» **Your objective**: Going through the data below, please show each line containing the string "enterprise".
- - - - -
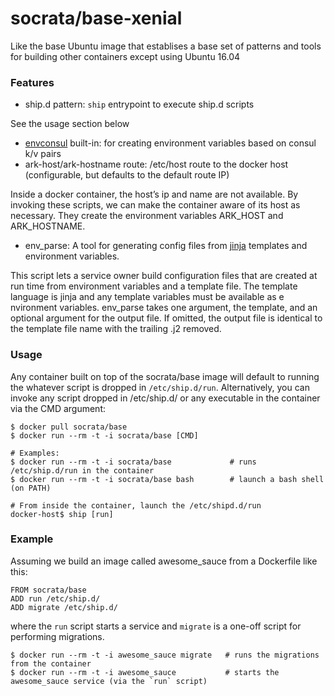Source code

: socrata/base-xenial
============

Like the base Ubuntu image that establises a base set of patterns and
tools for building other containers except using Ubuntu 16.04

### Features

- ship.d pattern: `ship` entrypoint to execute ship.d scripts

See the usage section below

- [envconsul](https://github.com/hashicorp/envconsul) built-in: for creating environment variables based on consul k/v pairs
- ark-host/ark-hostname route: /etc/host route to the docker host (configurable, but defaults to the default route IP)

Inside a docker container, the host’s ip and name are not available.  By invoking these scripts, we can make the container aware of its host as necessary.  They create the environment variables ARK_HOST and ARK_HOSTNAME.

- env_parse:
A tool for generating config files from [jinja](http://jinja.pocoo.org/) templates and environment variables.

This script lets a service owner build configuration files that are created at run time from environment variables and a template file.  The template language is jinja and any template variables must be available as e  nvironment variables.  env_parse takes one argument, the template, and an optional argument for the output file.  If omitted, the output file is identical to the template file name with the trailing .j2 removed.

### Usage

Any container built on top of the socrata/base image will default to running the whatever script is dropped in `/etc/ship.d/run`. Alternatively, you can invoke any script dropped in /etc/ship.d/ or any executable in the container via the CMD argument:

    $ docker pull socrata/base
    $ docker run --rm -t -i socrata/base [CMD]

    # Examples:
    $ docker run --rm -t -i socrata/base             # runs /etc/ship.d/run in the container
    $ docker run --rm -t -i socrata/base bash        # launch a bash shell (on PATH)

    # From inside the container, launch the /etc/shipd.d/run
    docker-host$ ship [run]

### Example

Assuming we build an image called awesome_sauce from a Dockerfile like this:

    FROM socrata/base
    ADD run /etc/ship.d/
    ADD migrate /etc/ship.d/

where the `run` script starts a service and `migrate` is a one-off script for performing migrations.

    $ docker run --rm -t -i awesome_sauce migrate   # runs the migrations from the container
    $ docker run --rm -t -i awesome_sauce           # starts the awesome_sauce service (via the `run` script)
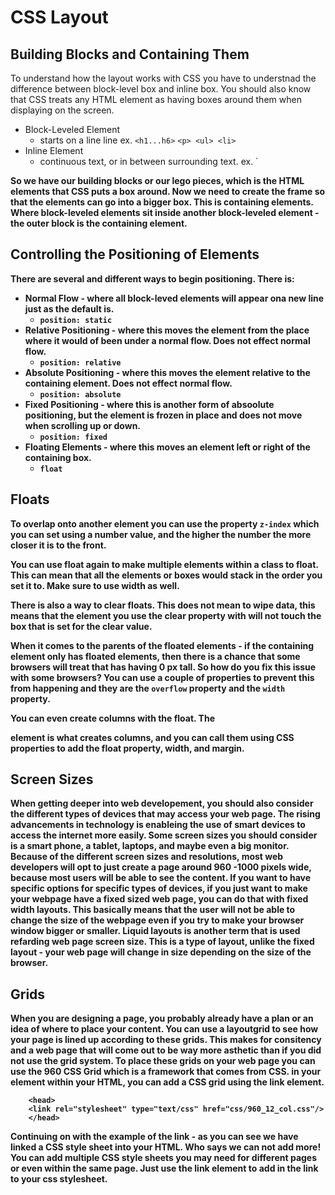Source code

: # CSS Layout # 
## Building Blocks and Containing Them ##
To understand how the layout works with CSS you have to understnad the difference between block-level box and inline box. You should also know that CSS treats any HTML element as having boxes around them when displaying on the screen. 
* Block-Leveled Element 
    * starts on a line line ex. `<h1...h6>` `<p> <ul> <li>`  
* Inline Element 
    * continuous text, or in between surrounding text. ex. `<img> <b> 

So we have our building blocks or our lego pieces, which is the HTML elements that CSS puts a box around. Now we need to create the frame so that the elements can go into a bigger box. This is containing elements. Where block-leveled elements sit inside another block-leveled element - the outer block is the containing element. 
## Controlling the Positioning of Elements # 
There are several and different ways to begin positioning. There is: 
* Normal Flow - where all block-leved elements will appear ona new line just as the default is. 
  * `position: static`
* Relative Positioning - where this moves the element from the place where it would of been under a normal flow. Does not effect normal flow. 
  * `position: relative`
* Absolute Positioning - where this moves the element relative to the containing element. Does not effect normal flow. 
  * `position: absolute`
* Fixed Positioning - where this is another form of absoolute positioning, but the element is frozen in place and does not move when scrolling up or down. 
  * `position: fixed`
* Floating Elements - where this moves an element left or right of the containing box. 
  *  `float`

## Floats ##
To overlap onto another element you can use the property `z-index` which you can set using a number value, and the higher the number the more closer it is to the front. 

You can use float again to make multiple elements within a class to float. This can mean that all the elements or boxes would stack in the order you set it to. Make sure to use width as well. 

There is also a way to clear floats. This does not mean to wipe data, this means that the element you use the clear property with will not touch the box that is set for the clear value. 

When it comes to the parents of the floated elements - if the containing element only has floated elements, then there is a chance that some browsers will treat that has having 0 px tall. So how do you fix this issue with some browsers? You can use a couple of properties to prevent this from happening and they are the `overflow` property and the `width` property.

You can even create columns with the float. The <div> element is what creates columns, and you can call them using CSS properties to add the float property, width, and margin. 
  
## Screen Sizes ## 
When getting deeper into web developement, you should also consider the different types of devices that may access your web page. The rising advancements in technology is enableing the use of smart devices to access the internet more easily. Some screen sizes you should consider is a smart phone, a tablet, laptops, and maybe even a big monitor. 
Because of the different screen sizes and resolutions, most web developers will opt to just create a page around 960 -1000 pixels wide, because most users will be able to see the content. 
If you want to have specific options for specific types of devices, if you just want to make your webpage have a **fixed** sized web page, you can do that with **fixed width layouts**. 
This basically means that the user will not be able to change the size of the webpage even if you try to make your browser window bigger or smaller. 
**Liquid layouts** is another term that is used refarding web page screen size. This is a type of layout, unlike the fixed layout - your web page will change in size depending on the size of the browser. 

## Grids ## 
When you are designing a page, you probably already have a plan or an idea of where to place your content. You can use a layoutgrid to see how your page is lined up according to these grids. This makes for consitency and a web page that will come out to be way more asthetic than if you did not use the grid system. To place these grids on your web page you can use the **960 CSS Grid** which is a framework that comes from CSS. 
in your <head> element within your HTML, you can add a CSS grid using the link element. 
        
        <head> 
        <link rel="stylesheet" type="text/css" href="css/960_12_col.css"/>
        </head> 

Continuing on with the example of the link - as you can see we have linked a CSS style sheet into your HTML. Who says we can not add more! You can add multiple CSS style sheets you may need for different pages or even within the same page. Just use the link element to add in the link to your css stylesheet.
- - - - -
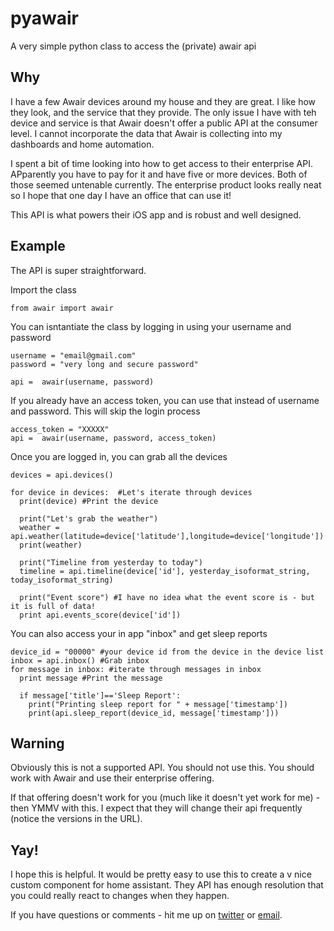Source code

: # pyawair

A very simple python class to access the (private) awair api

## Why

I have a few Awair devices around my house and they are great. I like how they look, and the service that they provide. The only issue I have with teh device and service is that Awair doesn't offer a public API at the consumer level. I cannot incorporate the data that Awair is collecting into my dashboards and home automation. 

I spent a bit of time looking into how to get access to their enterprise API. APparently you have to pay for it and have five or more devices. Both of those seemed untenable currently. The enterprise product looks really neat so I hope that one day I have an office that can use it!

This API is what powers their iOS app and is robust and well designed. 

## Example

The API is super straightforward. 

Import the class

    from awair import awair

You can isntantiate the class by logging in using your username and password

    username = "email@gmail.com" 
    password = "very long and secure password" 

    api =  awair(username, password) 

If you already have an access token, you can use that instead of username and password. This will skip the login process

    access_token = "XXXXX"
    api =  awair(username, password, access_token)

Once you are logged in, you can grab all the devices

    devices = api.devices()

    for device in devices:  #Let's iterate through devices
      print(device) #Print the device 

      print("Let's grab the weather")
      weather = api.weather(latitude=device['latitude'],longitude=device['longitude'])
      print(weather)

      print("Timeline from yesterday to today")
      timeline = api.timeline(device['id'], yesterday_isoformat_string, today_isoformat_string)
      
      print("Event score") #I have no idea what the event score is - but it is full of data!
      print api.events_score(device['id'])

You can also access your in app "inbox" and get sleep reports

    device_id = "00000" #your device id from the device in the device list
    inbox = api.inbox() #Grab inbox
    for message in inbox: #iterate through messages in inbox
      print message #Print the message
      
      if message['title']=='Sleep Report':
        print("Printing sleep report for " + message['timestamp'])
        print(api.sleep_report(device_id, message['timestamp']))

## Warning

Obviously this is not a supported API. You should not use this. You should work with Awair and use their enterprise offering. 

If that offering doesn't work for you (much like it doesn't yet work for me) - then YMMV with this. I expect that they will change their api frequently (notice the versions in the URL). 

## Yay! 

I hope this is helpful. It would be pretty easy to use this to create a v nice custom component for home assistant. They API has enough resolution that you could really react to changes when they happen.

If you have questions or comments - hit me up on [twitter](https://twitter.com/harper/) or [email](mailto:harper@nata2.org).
- - - - -
» **Written response**:
I spent a bit of time looking into how to get access to their enterprise API. APparently you have to pay for it and have five or more devices. Both of those seemed untenable currently. The enterprise product looks really neat so I hope that one day I have an office that can use it!
Obviously this is not a supported API. You should not use this. You should work with Awair and use their enterprise offering. 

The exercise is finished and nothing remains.